Any experiences with that?
I’m happy for any answer
Many Thanks and best regards
kippis
Frank
May 27th, 2010 at 2:07 pm
Hello,
I’ve configured two rules to public SIP and RTP protocol.
When I try to connect one softphone to my voip server I can’ t. I have seen in my stonegate these logs:
Connection closed by inspection.
How I can fix it?
Best Regards,
June 9th, 2010 at 1:36 pm
ciao, i have a problem with stonegate 5.0.0.
i have added a new user with own password (VPN client), but when i try to connect with VPN dont accept new user.
we have ‘User DB replication ‘active but maybe i need to reset user DB.
question: we have 2 nodes….
should i reset all 2 cluster node?
if i reset user DB replication can i lose some information or not? and which information i can lose with reset ‘user DB replication?
thanks in advance
June 10th, 2010 at 3:07 pm
Hello Stesoo,
Click on your Firewall, and select the “Nodes” to see the status.
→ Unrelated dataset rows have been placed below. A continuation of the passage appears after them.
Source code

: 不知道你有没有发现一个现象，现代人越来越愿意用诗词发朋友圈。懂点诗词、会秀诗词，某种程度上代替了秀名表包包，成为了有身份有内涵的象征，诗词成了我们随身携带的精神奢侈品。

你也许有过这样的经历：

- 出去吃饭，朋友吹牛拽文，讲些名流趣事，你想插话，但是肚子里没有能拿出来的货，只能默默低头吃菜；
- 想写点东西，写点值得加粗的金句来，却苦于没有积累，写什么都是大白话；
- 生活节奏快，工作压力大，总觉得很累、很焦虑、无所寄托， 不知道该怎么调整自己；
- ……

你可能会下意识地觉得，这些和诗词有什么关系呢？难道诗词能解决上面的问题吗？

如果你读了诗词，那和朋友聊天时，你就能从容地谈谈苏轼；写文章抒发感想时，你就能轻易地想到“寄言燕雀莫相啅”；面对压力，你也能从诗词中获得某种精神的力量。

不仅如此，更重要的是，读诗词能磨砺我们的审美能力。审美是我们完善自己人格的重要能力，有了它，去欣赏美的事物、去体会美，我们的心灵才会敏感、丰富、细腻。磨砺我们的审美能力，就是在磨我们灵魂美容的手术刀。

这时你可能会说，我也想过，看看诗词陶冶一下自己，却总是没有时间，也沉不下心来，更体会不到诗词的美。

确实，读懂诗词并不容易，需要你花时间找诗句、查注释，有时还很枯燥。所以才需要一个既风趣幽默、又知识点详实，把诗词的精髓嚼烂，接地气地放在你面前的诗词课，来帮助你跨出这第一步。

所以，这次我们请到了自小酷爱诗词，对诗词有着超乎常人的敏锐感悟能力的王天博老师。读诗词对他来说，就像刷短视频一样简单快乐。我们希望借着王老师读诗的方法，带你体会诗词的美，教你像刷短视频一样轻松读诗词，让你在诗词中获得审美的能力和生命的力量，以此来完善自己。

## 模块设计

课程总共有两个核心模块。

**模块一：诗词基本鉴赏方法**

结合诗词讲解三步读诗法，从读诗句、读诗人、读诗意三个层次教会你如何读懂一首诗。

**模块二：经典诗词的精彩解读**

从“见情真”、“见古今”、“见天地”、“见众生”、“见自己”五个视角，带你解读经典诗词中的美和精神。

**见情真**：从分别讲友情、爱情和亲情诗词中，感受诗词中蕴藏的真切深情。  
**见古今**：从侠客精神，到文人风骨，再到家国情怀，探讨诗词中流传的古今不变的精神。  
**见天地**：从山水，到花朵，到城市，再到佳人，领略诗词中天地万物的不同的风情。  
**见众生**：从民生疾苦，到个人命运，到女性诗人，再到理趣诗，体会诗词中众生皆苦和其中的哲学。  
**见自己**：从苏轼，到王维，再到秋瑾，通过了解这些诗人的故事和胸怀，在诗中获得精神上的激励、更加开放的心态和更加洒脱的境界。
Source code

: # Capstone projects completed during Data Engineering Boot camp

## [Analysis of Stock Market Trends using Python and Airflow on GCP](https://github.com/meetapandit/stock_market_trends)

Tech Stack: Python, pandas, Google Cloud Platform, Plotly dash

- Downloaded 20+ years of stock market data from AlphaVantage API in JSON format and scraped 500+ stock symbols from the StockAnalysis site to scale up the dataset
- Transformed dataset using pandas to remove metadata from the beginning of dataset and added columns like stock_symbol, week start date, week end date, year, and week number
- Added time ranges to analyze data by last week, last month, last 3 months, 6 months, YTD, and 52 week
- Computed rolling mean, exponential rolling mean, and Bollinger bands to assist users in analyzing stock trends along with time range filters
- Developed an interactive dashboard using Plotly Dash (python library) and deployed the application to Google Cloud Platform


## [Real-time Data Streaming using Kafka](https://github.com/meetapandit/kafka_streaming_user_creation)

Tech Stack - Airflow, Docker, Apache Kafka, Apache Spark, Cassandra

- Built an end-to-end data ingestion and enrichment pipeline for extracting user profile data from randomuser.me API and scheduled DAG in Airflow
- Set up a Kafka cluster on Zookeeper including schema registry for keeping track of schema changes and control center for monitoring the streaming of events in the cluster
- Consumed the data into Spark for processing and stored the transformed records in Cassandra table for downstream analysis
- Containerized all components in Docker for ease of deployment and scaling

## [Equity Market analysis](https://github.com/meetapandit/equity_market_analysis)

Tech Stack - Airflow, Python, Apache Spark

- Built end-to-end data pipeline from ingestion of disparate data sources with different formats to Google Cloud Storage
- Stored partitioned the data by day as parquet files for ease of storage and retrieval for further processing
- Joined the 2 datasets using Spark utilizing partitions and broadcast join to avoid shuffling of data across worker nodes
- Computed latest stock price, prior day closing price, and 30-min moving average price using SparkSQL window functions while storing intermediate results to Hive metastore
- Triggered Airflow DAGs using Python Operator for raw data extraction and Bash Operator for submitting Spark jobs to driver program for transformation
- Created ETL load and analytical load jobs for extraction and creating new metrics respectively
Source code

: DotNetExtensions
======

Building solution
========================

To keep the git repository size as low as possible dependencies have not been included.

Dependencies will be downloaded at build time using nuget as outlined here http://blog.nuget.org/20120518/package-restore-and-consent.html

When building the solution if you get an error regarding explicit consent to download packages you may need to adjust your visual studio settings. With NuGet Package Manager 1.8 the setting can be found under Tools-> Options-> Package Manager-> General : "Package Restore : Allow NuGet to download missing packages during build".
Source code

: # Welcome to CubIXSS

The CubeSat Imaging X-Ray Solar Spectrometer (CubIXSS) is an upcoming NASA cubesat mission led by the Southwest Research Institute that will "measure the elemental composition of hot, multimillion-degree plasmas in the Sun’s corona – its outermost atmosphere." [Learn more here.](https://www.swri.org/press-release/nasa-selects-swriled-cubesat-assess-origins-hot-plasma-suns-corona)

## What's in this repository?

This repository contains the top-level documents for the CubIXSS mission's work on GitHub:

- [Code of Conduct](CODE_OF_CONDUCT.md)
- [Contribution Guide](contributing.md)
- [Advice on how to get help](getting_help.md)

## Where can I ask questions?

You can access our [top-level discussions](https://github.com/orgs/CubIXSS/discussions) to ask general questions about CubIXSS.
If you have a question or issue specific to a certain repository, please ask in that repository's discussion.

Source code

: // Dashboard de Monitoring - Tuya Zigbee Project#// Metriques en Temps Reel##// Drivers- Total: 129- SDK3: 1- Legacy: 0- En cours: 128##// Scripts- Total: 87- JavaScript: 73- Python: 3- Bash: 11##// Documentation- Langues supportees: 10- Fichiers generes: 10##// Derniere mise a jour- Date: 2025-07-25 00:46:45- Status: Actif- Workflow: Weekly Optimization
“User DB” says “OK” there.
Now rightclick on the Firewall, select “Options/User DB replication”. The User DB now shows”Disabled”.
If you now select “Options/User DB replication” again, the status goes from “Pending” to “Connecting” to “OK”. All local users are now synchronized again.
I don’t know when the SMC synchronizes themselves, it will in time. But this will definately resync.
I guess authentication during “Disabled” and “Pending” state is not possible, at my site this is approx. 20 seconds.
June 11th, 2010 at 8:10 am
thanku for ur answer,
if i select reset db user, user take my new password, but if i use ur suggest have no effect.
now, a problem is that i must reset everytime user db to synchronize user db.
some solution?? please……
June 16th, 2010 at 10:36 pm
@stesoo — Personally, first I would upgrade since you are many versions behind and most of the time upgrading will resolve your issue.
The other thing I would do is search the support website. You can either put in a search term to try and find anything that might explain your issue. Or, and this is my favorite method, you can simply select ‘Know Issues’ under Document Type and hit submit.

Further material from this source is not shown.